• Dataset extract:
• • • • •

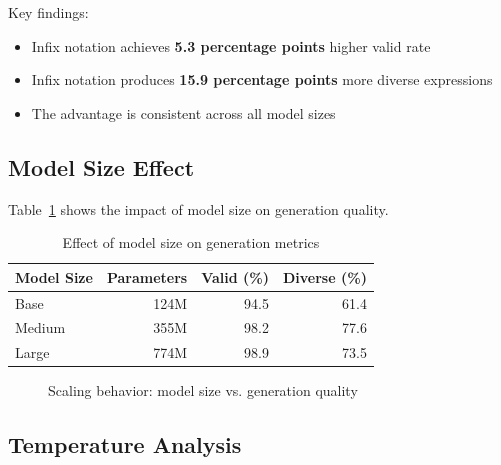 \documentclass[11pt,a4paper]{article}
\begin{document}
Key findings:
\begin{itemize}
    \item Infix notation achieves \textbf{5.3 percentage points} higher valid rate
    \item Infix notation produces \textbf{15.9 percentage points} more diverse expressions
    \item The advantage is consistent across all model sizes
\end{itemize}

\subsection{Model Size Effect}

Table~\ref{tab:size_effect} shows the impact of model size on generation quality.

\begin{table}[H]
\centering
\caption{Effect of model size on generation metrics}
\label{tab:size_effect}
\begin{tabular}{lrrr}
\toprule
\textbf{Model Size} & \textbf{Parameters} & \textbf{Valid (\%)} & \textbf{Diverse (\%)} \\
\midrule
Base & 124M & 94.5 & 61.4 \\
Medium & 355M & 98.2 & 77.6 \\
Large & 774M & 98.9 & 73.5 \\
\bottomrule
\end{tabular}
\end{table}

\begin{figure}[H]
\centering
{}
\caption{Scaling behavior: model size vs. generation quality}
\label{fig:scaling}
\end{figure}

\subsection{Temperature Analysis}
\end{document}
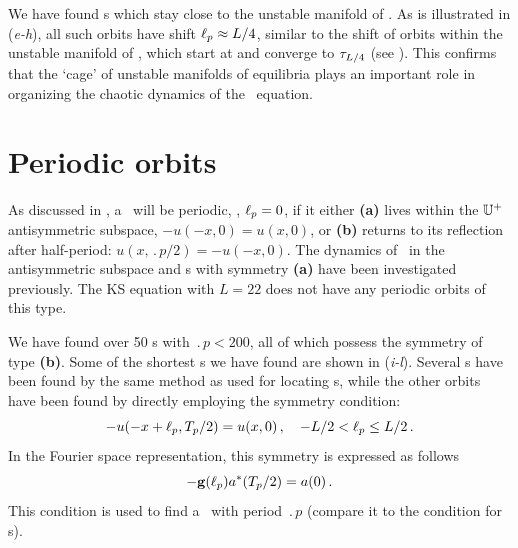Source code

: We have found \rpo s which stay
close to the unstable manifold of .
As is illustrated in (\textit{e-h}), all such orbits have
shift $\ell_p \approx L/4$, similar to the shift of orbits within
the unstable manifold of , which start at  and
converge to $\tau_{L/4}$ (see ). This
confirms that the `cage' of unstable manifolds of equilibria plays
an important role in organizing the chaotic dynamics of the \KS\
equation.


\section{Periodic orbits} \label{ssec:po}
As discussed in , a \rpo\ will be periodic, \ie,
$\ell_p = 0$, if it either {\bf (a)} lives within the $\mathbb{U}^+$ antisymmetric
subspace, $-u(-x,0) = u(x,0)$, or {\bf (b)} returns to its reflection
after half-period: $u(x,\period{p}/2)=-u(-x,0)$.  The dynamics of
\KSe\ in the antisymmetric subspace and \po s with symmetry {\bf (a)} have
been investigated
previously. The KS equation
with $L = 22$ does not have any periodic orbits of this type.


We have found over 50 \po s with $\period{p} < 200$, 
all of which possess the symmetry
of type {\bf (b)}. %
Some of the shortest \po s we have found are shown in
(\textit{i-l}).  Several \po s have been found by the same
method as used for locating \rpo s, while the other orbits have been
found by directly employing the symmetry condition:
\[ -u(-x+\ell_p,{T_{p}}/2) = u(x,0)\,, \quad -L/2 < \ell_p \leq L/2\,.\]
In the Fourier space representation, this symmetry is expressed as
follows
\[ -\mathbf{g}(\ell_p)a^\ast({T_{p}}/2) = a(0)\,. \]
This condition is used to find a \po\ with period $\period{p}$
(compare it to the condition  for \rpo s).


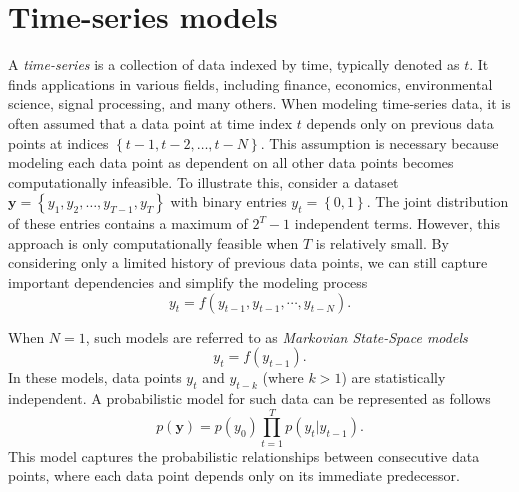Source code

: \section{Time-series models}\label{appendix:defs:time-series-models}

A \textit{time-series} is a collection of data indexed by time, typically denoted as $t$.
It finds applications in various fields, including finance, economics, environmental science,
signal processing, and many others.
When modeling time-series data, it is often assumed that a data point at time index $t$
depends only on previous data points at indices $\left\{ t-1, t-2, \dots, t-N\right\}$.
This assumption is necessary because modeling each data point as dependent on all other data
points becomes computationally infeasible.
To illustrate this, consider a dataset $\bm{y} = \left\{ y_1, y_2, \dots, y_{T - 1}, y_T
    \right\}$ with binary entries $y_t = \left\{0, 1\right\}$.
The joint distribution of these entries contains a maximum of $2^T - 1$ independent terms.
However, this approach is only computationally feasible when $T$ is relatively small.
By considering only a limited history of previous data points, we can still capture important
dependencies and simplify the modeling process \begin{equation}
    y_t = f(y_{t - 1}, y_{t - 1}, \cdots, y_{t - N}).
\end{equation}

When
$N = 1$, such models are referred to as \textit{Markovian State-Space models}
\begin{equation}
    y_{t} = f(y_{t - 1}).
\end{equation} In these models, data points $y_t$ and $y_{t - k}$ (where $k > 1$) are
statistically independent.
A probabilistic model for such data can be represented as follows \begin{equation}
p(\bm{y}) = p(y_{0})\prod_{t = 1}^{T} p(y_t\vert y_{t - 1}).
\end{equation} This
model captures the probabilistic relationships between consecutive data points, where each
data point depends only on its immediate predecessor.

• • • • •

• Exercise requirements: Could the stretch from the line with "by the same" through the line with "denoted as $t$." in the listing above be restated word for word, minus the pictures?

• Solution below:
(\textit{i-l}).  Several \po s have been found by the same
method as used for locating \rpo s, while the other orbits have been
found by directly employing the symmetry condition:
\[ -u(-x+\ell_p,{T_{p}}/2) = u(x,0)\,, \quad -L/2 < \ell_p \leq L/2\,.\]
In the Fourier space representation, this symmetry is expressed as
follows
\[ -\mathbf{g}(\ell_p)a^\ast({T_{p}}/2) = a(0)\,. \]
This condition is used to find a \po\ with period $\period{p}$
(compare it to the condition  for \rpo s).


Source code

: \section{Time-series models}\label{appendix:defs:time-series-models}

A \textit{time-series} is a collection of data indexed by time, typically denoted as $t$.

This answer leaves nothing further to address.